Dia menambahkan pihaknya masih menunggu jadwal sidang dan siap untuk mendampingi kliennya selama menjalani proses persidangan di Pengadilan Negeri Tanjung Karang.

"Semoga proses persidangan nanti berjalan baik dan kondusif sehingga dapat menghasilkan putusan yang adil bagi semua pihak, baik klien kami maupun korban," ujarnya.

Untuk diketahui, peristiwa pembuangan bayi itu bermula dari hubungan asmara antara Ferdi dengan seorang mahasiswi di Bandar Lampung bernama Siska (20).
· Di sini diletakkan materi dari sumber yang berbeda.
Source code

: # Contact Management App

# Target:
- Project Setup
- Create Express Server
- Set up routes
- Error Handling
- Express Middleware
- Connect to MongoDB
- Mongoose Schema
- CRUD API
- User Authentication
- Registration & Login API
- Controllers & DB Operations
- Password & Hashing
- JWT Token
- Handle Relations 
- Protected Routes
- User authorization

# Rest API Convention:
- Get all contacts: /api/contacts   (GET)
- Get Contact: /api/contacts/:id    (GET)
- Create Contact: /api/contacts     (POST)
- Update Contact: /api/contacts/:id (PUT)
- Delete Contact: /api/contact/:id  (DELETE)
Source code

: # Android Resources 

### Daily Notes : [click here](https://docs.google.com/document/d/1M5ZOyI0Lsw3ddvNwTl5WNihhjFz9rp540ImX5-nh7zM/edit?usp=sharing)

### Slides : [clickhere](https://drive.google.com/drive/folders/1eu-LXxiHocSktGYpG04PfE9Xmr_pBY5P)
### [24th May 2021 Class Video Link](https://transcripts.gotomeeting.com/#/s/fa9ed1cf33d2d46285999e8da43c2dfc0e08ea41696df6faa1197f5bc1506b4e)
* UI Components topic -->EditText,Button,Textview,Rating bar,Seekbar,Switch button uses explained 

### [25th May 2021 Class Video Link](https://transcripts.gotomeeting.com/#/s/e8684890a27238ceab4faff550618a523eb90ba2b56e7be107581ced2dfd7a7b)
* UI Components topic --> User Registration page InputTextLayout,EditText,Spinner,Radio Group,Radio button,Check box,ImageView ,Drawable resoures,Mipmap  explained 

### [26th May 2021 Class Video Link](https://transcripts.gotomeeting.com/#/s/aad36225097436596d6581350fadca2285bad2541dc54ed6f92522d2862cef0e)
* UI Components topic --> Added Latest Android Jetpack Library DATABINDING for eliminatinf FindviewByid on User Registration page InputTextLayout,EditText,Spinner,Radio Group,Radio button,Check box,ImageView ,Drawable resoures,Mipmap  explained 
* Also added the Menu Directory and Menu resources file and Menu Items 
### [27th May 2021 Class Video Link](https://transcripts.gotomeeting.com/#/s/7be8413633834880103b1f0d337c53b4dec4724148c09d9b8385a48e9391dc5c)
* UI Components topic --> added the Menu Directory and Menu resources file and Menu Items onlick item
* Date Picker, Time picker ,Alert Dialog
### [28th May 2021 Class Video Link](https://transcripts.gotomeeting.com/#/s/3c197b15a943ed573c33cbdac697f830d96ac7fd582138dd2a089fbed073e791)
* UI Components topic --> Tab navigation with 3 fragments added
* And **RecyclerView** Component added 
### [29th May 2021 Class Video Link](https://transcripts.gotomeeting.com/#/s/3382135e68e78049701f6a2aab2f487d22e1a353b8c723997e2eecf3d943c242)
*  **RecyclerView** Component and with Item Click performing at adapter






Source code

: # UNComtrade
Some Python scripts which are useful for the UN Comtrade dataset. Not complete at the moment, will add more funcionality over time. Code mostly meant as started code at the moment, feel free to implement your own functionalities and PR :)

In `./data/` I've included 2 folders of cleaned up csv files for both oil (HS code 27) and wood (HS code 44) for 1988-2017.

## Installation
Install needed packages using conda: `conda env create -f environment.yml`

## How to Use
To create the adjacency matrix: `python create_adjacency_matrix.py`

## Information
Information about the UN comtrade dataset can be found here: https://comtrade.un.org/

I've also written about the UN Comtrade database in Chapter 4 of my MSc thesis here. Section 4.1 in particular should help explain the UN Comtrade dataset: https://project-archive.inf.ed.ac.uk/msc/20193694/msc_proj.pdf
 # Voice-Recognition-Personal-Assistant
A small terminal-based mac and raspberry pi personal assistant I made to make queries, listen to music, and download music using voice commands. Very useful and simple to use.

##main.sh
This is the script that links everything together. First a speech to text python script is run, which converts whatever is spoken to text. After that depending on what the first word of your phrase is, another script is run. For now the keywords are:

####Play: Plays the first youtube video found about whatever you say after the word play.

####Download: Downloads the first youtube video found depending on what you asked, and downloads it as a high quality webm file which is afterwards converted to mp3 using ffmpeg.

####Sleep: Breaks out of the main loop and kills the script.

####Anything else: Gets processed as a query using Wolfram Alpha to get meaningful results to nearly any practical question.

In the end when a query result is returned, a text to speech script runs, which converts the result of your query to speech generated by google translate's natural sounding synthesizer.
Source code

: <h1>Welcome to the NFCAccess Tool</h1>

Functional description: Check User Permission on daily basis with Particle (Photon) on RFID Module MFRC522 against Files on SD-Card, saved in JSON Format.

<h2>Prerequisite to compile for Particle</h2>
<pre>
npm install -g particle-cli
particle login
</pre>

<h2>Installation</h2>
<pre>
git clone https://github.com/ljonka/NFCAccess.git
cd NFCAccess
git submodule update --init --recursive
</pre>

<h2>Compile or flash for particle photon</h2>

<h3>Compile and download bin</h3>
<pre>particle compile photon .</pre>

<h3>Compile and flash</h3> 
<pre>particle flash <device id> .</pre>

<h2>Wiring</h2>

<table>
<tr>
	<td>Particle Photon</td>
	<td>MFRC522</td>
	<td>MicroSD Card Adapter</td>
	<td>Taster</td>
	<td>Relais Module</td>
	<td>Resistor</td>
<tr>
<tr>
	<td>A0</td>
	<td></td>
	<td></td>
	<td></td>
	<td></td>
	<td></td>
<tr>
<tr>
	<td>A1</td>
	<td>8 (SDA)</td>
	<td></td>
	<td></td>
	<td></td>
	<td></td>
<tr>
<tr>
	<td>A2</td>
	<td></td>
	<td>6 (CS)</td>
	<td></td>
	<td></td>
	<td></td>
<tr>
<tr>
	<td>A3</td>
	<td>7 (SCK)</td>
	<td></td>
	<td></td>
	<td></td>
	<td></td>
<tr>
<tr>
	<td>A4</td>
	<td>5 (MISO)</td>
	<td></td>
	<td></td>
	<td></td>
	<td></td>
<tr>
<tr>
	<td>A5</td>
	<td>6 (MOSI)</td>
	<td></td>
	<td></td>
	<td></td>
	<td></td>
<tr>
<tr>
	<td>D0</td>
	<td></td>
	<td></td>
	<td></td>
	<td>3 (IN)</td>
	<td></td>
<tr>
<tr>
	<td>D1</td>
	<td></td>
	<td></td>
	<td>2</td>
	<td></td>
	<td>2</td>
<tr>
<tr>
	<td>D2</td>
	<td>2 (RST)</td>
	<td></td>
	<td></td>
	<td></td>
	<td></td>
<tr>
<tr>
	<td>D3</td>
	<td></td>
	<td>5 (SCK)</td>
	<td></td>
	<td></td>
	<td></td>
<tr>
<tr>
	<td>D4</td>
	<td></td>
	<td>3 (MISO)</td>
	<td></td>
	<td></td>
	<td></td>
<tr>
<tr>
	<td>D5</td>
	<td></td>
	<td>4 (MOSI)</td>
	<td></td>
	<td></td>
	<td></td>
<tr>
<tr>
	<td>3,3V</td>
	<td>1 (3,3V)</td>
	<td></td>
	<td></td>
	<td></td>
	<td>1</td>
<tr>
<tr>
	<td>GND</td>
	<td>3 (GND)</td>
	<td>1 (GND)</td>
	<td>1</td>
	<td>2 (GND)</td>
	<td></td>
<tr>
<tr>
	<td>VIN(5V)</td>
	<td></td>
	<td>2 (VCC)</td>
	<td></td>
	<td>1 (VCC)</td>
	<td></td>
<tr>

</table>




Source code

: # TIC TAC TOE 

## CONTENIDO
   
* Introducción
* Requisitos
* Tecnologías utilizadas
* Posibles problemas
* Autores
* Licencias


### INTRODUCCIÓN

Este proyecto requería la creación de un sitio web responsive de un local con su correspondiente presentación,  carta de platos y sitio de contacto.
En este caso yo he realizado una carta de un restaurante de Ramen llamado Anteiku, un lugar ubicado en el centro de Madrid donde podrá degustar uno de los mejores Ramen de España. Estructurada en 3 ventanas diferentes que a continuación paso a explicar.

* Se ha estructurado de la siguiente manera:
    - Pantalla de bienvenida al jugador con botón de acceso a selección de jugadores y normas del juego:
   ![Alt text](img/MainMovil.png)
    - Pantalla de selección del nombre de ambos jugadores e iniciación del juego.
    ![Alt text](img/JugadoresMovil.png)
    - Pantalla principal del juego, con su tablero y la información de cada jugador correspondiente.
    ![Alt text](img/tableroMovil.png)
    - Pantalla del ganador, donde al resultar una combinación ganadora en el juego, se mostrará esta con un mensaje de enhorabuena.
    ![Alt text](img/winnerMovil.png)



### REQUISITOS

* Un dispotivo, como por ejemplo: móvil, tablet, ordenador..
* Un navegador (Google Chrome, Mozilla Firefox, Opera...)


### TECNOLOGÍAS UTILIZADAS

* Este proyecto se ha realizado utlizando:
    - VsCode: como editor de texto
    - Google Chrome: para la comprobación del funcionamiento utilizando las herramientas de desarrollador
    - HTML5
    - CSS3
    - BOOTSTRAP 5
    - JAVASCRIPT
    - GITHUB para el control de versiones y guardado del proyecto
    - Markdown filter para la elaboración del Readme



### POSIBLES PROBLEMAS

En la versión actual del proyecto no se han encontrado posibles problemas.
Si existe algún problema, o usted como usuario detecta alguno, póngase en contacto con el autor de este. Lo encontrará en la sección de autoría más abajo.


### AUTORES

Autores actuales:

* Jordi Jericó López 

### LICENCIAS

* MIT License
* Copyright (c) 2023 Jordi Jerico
Siska melahirkan tanpa bantuan medis di kamar kosnya di kawasan Kampung Baru, Kota Bandar Lampung dan Ferdi diduga membantu proses persalinan namun bayi yang baru lahir justru dibuang ke bawah jembatan di wilayah Tegineneng, Kabupaten Pesawaran.

Dan dari hasil penyelidikan kepolisian Ferdi mengaku pembuangan bayi dilakukan atas kesepakatan bersama dengan korban dan setalah membuang bayi, Ferdi kembali ke kamar kos dan mendapati korban dalam kondisi lemas.

Diduga mengalami pendarahan hebat dan sempat dibawa ke RS Bhayangkara di bantuan oleh teman-temannya. Namun nyawa korban tak tertolong dan meninggal dalam perjalanan. (JJ)

Tulis Komentar

(Tidak ditampilkan dikomentar)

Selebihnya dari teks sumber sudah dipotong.